Link prediction with hyperbolic geometry

Maksim Kitsak, Ivan Voitalov, and Dmitri Krioukov

Abstract

Link prediction is a paradigmatic problem in network science with a variety of applications. In latent space network models this problem boils down to ranking pairs of nodes in the order of increasing latent distances between them. The network model with hyperbolic latent spaces has a number of attractive properties suggesting it must be a powerful tool to predict links, but the past work in this direction reported mixed results. Here we perform a systematic investigation of the utility of latent hyperbolic geometry for link prediction in networks. We first show that some measures of link prediction accuracy are extremely sensitive with respect to inaccuracies in the inference of latent hyperbolic coordinates of nodes.
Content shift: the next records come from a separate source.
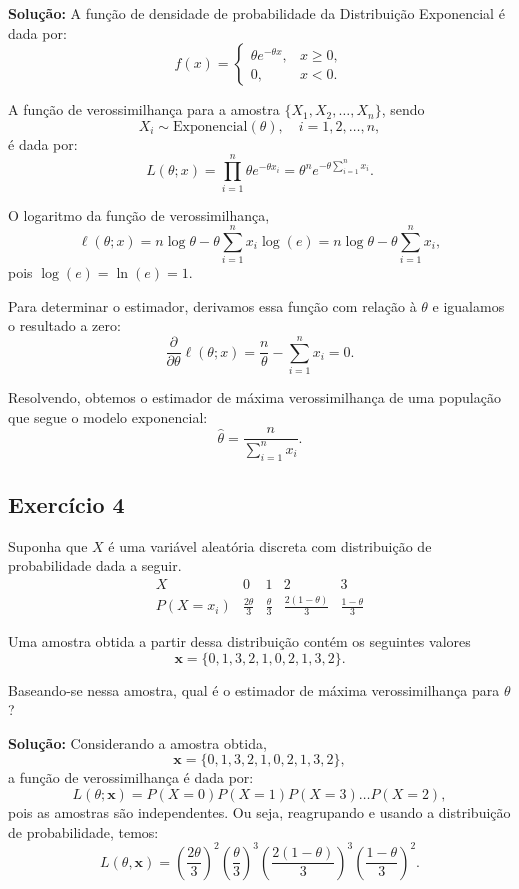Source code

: \documentclass{article}
\begin{document}
\vspace{0.5cm}
\textbf{Solução:} 
A função de densidade de probabilidade da Distribuição Exponencial é dada por:
    $$
    f(x) = 
    \begin{cases}
    \theta e^{-\theta x}, & x \geq 0,\\
    0, & x < 0.
    \end{cases}
    $$
    
A função de verossimilhança para a amostra $\{X_1, X_2, \ldots, X_n\}$, sendo
    $$
    X_i \sim \text{Exponencial}(\theta), \quad i=1,2,\ldots,n,
    $$    
é dada por:
    $$
    L(\theta; x) = \prod_{i=1}^n \theta e^{-\theta x_i} 
    = \theta^n e^{-\theta \sum_{i=1}^n x_i}.
    $$

O logaritmo da função de verossimilhança,
    $$
    \ell(\theta; x) 
    = n \log \theta - \theta \sum_{i=1}^n x_i \log(e)
    = n \log \theta - \theta \sum_{i=1}^n x_i,
    $$
pois $\log(e) = \ln(e) = 1$.

Para determinar o estimador, derivamos essa função com relação à $\theta$ e igualamos o resultado a zero:
    $$
    \frac{\partial}{\partial \theta} \ell(\theta; x) 
    = \frac{n}{\theta} - \sum_{i=1}^n x_i = 0.
    $$
    
Resolvendo, obtemos o estimador de máxima verossimilhança de uma população que segue o modelo exponencial:
    $$
    \hat{\theta} 
    = \frac{n}{\sum_{i=1}^n x_i}.
    $$
    
\subsection{Exercício 4}
Suponha que $X$ é uma variável aleatória discreta com distribuição de probabilidade dada a seguir.
    $$
    \begin{array}{c|cccc}
    X & 0 & 1 & 2 & 3 \\ \hline
    P(X = x_i) & \frac{2\theta}{3} & \frac{\theta}{3} & \frac{2(1-\theta)}{3} & \frac{1-\theta}{3}
    \end{array}
    $$

Uma amostra obtida a partir dessa distribuição contém os seguintes valores 
    $$
    \mathbf{x} = \{0, 1, 3, 2, 1, 0, 2, 1, 3, 2\}.
    $$

Baseando-se nessa amostra, qual é o estimador de máxima verossimilhança para $\theta$?

\vspace{0.5cm}
\textbf{Solução:} 
Considerando a amostra obtida, 
    $$
    \mathbf{x} = \{0, 1, 3, 2, 1, 0, 2, 1, 3, 2\},
    $$
a função de verossimilhança é dada por:
    $$
    L(\theta; \mathbf{x}) = P(X = 0) P(X = 1) P(X = 3) \dots P(X = 2),
    $$
pois as amostras são independentes. Ou seja, reagrupando e usando a distribuição de probabilidade, temos:
    $$
    L(\theta, \mathbf{x}) = 
    \left(\frac{2\theta}{3}\right)^2 
    \left(\frac{\theta}{3}\right)^3 
    \left(\frac{2(1-\theta)}{3}\right)^3
    \left(\frac{1-\theta}{3}\right)^2.
    $$
\end{document}
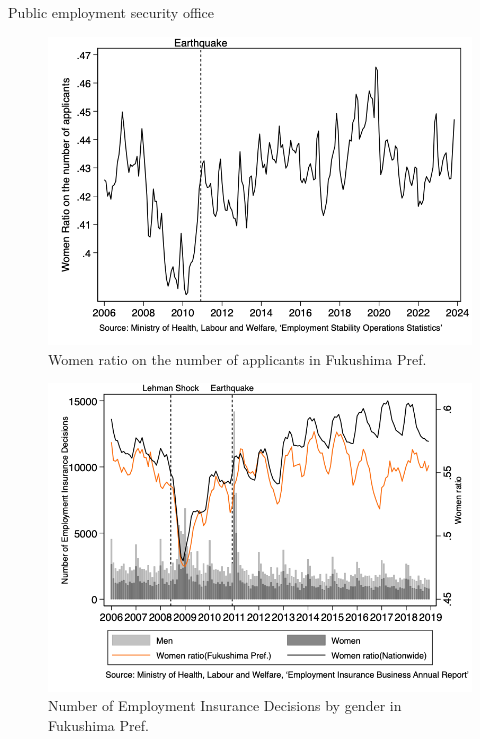\documentclass[12pt,halfline,a4paper]{ouparticle}
\begin{document}
Public employment security office 

\begin{figure}
\includegraphics[width=\textwidth]{Women ratio on the number of applicants in Fukushima.png}
\caption{Women ratio on the number of applicants in Fukushima Pref.} \label{Women ratio on the number of applicants in Fukushima.png}
\end{figure}



\begin{figure}
\includegraphics[width=\textwidth]{Number of Employment Insurance Decisions_2.png}
\caption{Number of Employment Insurance Decisions by gender in Fukushima Pref.} \label{Number of Employment Insurance Decisions_2.png}
\end{figure}
\end{document}

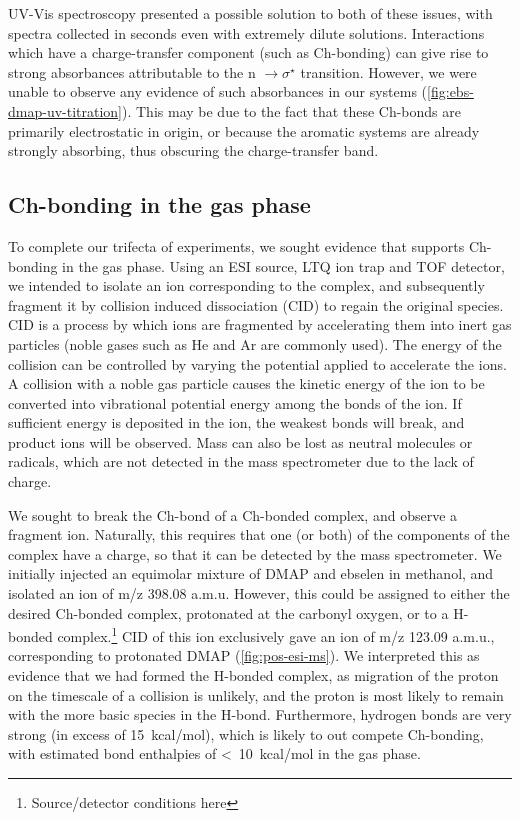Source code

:\begin{refsection}
UV-Vis spectroscopy presented a possible solution to both of these issues, with spectra collected in seconds even with extremely dilute solutions.
Interactions which have a charge-transfer component (such as Ch-bonding) can give rise to strong absorbances attributable to the n $\rightarrow \sigma^{\star}$ transition.\autocite{Blackstock1987}
However, we were unable to observe any evidence of such absorbances in our systems (\cref{fig:ebs-dmap-uv-titration}).
This may be due to the fact that these Ch-bonds are primarily electrostatic in origin, or because the aromatic systems are already strongly absorbing, thus obscuring the charge-transfer band.

\subsection{Ch-bonding in the gas phase}
To complete our trifecta of experiments, we sought evidence that supports Ch-bonding in the gas phase.
Using an ESI source, LTQ ion trap and TOF detector, we intended to isolate an ion corresponding to the complex, and subsequently fragment it by collision induced dissociation (CID) to regain the original species.
CID is a process by which ions are fragmented by accelerating them into inert gas particles (noble gases such as He and Ar are commonly used).
The energy of the collision can be controlled by varying the potential applied to accelerate the ions.
A collision with a noble gas particle causes the kinetic energy of the ion to be converted into vibrational potential energy among the bonds of the ion.
If sufficient energy is deposited in the ion, the weakest bonds will break, and product ions will be observed.
Mass can also be lost as neutral molecules or radicals, which are not detected in the mass spectrometer due to the lack of charge.

We sought to break the Ch-bond of a Ch-bonded complex, and observe a fragment ion.
Naturally, this requires that one (or both) of the components of the complex have a charge, so that it can be detected by the mass spectrometer.
We initially injected an equimolar mixture of DMAP and ebselen  in methanol, and isolated an ion of m/z 398.08 a.m.u.
However, this could be assigned to either the desired Ch-bonded complex, protonated at the carbonyl oxygen, or to a H-bonded complex.\footnote{Source/detector conditions here}
CID of this ion exclusively gave an ion of m/z 123.09 a.m.u., corresponding to protonated DMAP (\cref{fig:pos-esi-ms}).
We interpreted this as evidence that we had formed the H-bonded complex, as migration of the proton on the timescale of a collision is unlikely, and the proton is most likely to remain with the more basic species in the H-bond.
Furthermore,  hydrogen bonds are very strong (in excess of 15~kcal/mol)\autocite{Emsley1980}, which is likely to out compete Ch-bonding, with estimated bond enthalpies of <~10~kcal/mol in the gas phase.


\end{refsection}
This observation leads us to the development of a hyperbolic network embedding method, the HyperLink embedder, which we show maximizes the accuracy of such inference, compared to existing hyperbolic embedding methods. Applying this method to synthetic and real networks, we then find that when it comes to predicting obvious missing links hyperbolic link prediction—for short, HyperLink—is rarely the best but often competitive, compared to a multitude of other methods. However, HyperLink appears to be at its best, maximizing its competitive power, when the task is to predict less obvious missing links that are really hard to predict. These links include missing links in incomplete networks with large fractions of missing links, missing links between nodes that do not have any common neighbors, and missing links between dissimilar nodes at large latent distances. Overall these results suggest that the harder a specific link prediction task the more seriously one should consider using hyperbolic geometry.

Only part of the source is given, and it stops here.